を読んでみた。なんだか聞いたような話ばかりで、「こんな馬鹿な学生がいる」という話ばかり繰り返されていて、食傷気味。もっと新しい視点で書かれた本がないのかと思う。巻末の「スペシャルインタビュー」3編は、この本の中でも毛色が違っておもしろく、就職活動を前提に大学の役割を再考しましょうという話とか、高校生に向けた出前授業は変に研究のレベルを落としたりしないで自分の半生を語りつつ最新の研究成果を話したほうが興味津々で聞いてもらえるとか、もっと未来に向けた話が書かれている。あと、海老原嗣生さんの文章で、

1年すると後輩が入ってきます。2年目の社員は、新卒社員にいちばん身近だから、教育担当をやらされるんですよ。大学時代のサークルのリーダーとか、バイトのリーダーというのは「イヤならすぐ辞めちゃう」っていう関係でしか教えてないですけど、全権自分に委任されて、箸にも棒にもかかんない赤子同様の新人を真剣に教えるという行為、これも生まれて初めてするんです。人に対して真剣に教えるという経験、ここで人間はすごく伸びる。たとえば、人に対して厳しく言い過ぎれば、たとえ正論であっても相手はそっぽを向いてしまうなどということが学べるんですよ。

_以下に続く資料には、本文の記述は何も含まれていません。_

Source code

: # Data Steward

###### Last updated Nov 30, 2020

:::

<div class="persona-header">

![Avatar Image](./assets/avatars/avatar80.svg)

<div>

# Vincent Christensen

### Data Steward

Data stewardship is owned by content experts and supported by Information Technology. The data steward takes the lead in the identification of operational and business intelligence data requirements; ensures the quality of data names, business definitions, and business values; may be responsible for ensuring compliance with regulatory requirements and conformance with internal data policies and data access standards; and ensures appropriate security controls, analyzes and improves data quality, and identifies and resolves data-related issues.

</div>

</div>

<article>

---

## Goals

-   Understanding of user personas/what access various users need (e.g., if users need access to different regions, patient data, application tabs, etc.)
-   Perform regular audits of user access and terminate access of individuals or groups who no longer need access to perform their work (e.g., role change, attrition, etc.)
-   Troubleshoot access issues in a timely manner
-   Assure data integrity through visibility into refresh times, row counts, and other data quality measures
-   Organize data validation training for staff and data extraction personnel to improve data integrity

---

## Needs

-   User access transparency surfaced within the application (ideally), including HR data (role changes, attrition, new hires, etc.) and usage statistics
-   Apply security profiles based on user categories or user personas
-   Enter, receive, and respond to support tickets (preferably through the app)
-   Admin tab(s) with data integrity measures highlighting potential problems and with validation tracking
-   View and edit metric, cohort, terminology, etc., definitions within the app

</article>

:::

大学が「アカデミズムの府」だとすれば、世の中の若者の50%が博士課程に行って、大学の研究者になる。そんな社会、成り立たないじゃないですか。目的としていちばん大きくなるのは「就職の府」になるだろうとボクは思っているんです。社会に出てもきちんと通用する人間になる、という勉強をしたらどうか、と。(pp.150-152)

というのも、いろいろと思うところがある。自分も大学で働き始めてから、毎年新しく学ぶことがあり、1年前の自分といまの自分を比べると、1年前はいかに物事を知らなかったか、と常に思っている。自分が第一著者で論文を書く機会は減ってしまったが、他の人といっしょに論文を書いて自分が赤を入れることで、逆に岡目八目でどのように書けばいいのかが分かるようになり、むしろ以前よりはるかに分かりやすい論文が書けるようになったという実感がある。あるいは、論文の査読が恒常的に回ってくるようになり、表に出ているよく書かれた論文だけではなく、箸にも棒にもかからない論文や、当落のボーダーの論文を目にするようになって、どこがポイントか見当がつくようになってきた、ということかもしれないが (もし後者だとすると、本質的に分かりやすい文章が書けるようになったということではなく、通るためのポイントが分かったというだけで、ちょっと微妙な感じだが……)。

前も書いたかもしれないが、大学院では (研究では、という意味かもしれないが) 恐らく「教える」という行為はなくて、たとえば論文を書くときも、工学分野では共著で書くことが多いのだが、第一著者なら第一著者なりの役割が、第二著者には第二著者の役割が、最終著者には最終著者なりの役割がそれぞれあり、各人がそれぞれの持ち場でベストを尽くす、ということで、(それぞれの役割の中での) 新人を鍛えていく、というような形で研究の進め方が伝承されていくのだと思う。

学生は教員より知識が少ないかというとそんなことは全くなく、そのテーマの最新の研究は学生のほうが熱心に追いかけていて、はるかに詳しいということも往々にしてあるし、どちらかというと教員の役割というのは、研究をしたいという学生の補助輪のような感じで、1つの研究をスタートして一区切りつけるまで見届ける、そういうことなんじゃないかと思うのである。(自転車に乗ったことない子どもが、七転八倒しながらなんとか一人で自転車に乗れるようになるまで、側でアドバイスしたり、必要なら荷台を持って一緒に助走してあげたり、知らぬ間にこっそり手を離したりしつつ、いつかは自分の足でペダルを漕いでひとりで自転車に乗れるようになるまで、付き合ってあげる、というような感じだろうか)

教えるという仕事について、代ゼミ講師の富田一彦先生の「試験勉強という名の知的冒険」

試験勉強という名の知的冒険

試験勉強という名の知的冒険

も先日高田馬場で発見して購入して読んところ、予備校だと1年間で全てが決着しなければならないので、1年間で全く何も知らない前提から志望校に合格できるところまで持って行く、という話が書かれており、こういう仕事をずっと続けてらっしゃるのはすごいなと驚嘆するばかりである。講師の足を掬おうとする学生とのやり取りが何回か出てきて、「ああ、こういう人いるいる」と思ったり……。相手の言質を取って質問してくるのだが、自分が理解したいというのではなく、相手の間違いを指摘して攻撃したいという感じなので、なんだかやり取りを見ていても気分が悪いし、されているほうはしんどいと思うのだが、そういうやり取りも含めて楽しむ、という視点は新鮮であった。変に取り乱したり、高圧的になったりせず、大きく構えるのがいいのだろうな。